Sunday, December 05, 2010

Why England Lost The World Cup

"We were equal top of FIFA's own technical assessment of the four bids. We were top of an independent assessment of the best commercial bids and our presentation on Thursday was widely acclaimed as the best of the 2018 and 2022 bids," said acting FA chairman Roger Burden. "I am struggling to understand how we only achieved two votes".

He shouldn't be. Viacheslav Koloskov, FIFA vice-president from 1980 to 1996 and a member of Russia's victorious organising committee, had already revealed how unimportant technical assessments are: "I know from my own experience that ExCo members work with little information. The inspection reports are enormous, so no one reads them." Ahongalu Fusimalohi, suspended from the vote after a Sunday Times sting, had given the FA an even bigger clue: "England don't strike deals...It is corrupt – but only if you get caught."

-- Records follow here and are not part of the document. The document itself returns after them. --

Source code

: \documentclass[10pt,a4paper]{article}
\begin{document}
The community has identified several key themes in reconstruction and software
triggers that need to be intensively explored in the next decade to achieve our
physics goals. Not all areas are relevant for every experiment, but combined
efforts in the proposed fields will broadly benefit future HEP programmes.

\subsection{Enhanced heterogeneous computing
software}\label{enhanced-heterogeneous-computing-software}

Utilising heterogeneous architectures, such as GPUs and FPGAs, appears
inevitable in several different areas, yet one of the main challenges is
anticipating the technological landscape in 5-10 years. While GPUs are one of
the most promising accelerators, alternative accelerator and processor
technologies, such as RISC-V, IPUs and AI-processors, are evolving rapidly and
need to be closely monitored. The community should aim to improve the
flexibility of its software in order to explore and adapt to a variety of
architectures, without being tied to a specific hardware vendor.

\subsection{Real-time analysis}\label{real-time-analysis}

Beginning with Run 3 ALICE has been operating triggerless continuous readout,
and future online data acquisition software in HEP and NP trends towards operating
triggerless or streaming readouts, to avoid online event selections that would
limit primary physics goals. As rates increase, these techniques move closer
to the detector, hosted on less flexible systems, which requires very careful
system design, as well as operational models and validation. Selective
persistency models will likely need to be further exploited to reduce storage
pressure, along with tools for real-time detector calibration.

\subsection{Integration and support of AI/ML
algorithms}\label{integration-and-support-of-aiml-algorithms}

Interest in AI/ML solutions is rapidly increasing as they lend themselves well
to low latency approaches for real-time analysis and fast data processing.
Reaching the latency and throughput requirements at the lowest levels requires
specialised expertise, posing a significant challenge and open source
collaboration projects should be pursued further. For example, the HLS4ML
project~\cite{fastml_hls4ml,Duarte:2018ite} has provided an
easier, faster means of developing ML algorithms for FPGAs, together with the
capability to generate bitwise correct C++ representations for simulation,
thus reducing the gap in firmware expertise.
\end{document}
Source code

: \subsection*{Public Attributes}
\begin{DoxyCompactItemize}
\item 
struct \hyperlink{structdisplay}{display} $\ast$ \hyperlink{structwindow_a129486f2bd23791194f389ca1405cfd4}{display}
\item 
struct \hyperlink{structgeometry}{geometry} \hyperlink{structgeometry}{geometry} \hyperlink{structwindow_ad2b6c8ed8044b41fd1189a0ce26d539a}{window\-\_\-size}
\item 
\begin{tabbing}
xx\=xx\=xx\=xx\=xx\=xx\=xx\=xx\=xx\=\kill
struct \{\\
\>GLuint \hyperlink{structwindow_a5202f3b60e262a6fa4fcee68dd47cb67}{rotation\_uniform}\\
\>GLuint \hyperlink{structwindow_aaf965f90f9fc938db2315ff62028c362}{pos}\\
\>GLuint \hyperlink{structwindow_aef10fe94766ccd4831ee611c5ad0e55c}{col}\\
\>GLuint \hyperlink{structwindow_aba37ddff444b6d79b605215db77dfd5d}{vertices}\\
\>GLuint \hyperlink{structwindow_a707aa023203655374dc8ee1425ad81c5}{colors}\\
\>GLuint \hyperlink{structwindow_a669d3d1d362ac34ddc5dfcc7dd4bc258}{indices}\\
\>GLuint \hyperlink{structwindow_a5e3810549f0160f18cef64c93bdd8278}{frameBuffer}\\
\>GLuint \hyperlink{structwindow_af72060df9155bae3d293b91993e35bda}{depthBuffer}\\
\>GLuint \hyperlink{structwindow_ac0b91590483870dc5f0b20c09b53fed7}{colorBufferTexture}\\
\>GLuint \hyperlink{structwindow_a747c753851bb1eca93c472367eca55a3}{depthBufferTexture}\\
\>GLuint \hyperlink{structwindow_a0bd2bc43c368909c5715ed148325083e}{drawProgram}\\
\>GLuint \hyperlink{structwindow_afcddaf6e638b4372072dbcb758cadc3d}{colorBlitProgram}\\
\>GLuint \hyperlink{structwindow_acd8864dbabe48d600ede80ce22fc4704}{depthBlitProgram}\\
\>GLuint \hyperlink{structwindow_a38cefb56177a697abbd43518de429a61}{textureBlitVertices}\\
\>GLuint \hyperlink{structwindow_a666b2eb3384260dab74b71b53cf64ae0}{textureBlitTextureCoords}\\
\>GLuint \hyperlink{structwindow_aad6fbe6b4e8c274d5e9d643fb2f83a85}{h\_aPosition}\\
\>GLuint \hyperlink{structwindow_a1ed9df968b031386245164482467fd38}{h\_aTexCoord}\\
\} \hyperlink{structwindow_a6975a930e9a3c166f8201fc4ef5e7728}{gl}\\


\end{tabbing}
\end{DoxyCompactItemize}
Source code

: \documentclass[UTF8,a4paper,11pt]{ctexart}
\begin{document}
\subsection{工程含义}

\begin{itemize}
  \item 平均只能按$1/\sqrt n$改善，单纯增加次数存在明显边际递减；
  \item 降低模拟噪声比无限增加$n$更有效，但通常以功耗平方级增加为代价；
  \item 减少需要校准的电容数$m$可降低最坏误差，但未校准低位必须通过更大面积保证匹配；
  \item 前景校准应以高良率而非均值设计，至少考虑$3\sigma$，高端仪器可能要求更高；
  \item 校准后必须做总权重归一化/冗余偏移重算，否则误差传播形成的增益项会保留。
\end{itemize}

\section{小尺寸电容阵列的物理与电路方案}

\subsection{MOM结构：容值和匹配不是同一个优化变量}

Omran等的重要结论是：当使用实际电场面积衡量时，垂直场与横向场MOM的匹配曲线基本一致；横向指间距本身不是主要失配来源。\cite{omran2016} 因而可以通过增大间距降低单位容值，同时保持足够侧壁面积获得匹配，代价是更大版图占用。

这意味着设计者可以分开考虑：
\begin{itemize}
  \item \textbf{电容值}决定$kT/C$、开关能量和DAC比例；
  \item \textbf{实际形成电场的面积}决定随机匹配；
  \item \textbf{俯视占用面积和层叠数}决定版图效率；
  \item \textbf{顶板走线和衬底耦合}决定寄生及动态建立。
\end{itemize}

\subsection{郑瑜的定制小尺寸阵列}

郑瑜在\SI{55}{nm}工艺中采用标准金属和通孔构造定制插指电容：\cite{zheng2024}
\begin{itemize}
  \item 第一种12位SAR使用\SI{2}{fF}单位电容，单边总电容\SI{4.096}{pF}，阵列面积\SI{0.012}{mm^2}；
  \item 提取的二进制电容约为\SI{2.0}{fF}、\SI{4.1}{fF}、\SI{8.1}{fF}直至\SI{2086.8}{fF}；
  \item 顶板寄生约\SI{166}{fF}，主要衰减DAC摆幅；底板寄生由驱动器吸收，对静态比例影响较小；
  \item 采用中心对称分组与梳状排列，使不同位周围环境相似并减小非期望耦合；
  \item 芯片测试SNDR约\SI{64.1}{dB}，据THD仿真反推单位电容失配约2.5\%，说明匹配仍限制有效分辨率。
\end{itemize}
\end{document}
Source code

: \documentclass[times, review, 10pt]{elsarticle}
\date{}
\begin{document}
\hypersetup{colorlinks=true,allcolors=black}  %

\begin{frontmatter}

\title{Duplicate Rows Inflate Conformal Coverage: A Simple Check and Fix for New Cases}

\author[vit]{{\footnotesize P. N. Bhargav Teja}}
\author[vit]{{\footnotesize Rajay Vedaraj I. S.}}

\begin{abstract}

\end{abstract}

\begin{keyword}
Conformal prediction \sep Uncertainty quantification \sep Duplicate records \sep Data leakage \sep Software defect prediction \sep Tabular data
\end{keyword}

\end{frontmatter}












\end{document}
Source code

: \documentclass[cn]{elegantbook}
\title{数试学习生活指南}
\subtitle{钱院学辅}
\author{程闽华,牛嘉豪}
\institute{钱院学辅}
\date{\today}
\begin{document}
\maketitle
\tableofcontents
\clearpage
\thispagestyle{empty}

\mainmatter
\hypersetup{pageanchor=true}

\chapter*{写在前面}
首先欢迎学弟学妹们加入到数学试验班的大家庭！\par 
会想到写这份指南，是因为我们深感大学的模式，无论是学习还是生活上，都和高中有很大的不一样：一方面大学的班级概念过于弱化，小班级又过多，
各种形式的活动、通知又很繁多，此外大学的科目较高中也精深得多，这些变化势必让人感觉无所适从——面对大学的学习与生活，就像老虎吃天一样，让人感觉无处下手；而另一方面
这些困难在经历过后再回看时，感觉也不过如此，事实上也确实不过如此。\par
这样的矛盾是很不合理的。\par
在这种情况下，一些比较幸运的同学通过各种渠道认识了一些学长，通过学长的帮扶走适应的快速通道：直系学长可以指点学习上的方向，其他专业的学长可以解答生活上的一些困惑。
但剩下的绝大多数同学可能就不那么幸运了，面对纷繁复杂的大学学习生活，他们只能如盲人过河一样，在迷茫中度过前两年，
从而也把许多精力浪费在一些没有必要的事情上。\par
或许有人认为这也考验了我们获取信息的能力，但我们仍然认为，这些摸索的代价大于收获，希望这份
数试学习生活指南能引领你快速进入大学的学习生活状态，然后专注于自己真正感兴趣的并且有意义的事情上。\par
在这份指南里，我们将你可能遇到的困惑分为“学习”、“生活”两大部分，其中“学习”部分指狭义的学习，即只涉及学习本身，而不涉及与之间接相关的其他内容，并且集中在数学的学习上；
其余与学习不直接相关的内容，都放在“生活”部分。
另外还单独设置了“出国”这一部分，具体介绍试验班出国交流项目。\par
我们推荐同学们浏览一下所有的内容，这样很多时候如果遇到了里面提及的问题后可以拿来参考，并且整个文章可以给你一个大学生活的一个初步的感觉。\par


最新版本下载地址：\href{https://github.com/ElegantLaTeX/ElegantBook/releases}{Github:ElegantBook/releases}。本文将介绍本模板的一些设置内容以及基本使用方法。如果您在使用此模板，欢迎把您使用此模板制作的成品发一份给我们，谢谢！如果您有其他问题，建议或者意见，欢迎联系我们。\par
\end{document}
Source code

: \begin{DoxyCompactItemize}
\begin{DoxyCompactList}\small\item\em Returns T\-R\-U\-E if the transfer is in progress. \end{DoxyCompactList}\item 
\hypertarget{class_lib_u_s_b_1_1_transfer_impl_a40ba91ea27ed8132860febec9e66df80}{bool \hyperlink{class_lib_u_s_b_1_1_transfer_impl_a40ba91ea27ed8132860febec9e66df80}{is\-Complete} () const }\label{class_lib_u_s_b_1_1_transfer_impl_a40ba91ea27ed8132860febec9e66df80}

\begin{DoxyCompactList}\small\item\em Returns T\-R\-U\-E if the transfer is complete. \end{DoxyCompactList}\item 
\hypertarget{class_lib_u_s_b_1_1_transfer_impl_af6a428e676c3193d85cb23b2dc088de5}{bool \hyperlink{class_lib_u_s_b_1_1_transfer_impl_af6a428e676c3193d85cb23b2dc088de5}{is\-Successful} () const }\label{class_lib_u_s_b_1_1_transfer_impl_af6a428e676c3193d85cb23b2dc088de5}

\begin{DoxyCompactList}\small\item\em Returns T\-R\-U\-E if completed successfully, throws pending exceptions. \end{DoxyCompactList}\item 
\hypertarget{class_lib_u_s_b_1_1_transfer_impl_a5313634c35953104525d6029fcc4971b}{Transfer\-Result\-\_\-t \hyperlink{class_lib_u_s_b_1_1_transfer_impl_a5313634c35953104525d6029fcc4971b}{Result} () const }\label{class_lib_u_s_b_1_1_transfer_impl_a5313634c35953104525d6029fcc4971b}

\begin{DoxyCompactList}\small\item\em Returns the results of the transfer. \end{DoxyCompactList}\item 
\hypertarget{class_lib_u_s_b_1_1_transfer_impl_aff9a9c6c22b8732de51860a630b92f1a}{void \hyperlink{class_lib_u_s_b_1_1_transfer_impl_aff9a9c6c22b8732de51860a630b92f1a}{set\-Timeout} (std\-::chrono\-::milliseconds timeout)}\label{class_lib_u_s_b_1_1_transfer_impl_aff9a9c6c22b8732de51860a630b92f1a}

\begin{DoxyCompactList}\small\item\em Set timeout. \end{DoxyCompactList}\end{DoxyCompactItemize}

"All the fish is sold," Vladimir Putin had said, while the British press obessed about his failure to turn up in Zurich. England sent David Beckham, a prime minister and a future king, who spent 48 hours lobbying the 22 committee members - and got one extra vote other than their own (from Issa Hayatou, African federation chief, repaying England's support for his unsuccessful 2002 attempt to unseat Blatter).

Somehow, the English bid contrived to be arrogant, naive and incredibly stupid at the same time. A bit, you might say, like the men they chose to spearhead it.

4 comments:

Garry Nixon said...

One interesting bi-product of the whole fiasco has been to let us all know that FIFA is a breathtakingly self seeking and corrupt organization. Prior to this, I hadn't really thought about it. Now I know. Anyway, let's face it, the World Cup's been crap for decades: a state of affairs which may be connected with the necrotic state of the game's international governing body.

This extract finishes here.